**** Given records ****

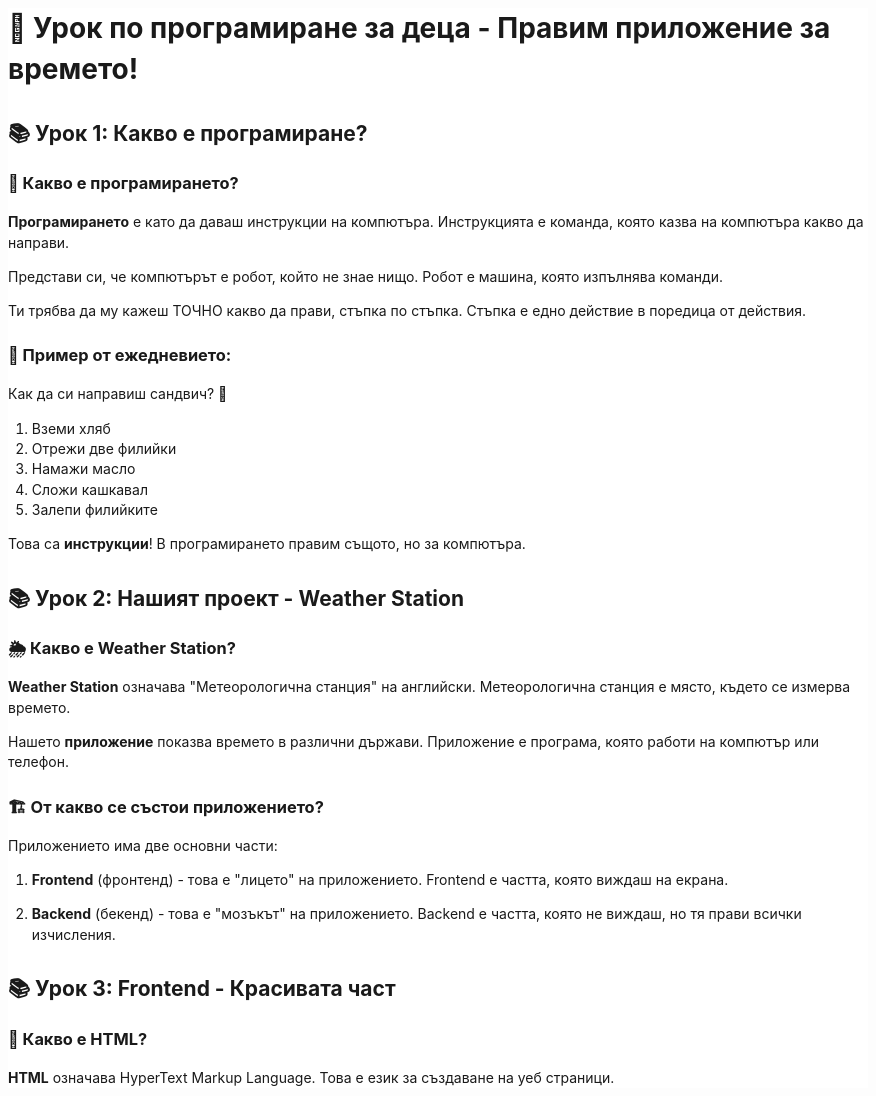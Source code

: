 # 🌟 Урок по програмиране за деца - Правим приложение за времето!

## 📚 Урок 1: Какво е програмиране?

### 🤔 Какво е програмирането?

**Програмирането** е като да даваш инструкции на компютъра. Инструкцията е команда, която казва на компютъра какво да направи.

Представи си, че компютърът е робот, който не знае нищо. Робот е машина, която изпълнява команди.

Ти трябва да му кажеш ТОЧНО какво да прави, стъпка по стъпка. Стъпка е едно действие в поредица от действия.

### 🎯 Пример от ежедневието:

Как да си направиш сандвич? 🥪
1. Вземи хляб
2. Отрежи две филийки
3. Намажи масло
4. Сложи кашкавал
5. Залепи филийките

Това са **инструкции**! В програмирането правим същото, но за компютъра.

## 📚 Урок 2: Нашият проект - Weather Station

### 🌦️ Какво е Weather Station?

**Weather Station** означава "Метеорологична станция" на английски. Метеорологична станция е място, където се измерва времето.

Нашето **приложение** показва времето в различни държави. Приложение е програма, която работи на компютър или телефон.

### 🏗️ От какво се състои приложението?

Приложението има две основни части:

1. **Frontend** (фронтенд) - това е "лицето" на приложението. Frontend е частта, която виждаш на екрана.

2. **Backend** (бекенд) - това е "мозъкът" на приложението. Backend е частта, която не виждаш, но тя прави всички изчисления.

## 📚 Урок 3: Frontend - Красивата част

### 🎨 Какво е HTML?

**HTML** означава HyperText Markup Language. Това е език за създаване на уеб страници.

****

**Task brief:** Lines with the word "HTML": report how many there are in the entries, as a bare number.

**Expected answer:** 2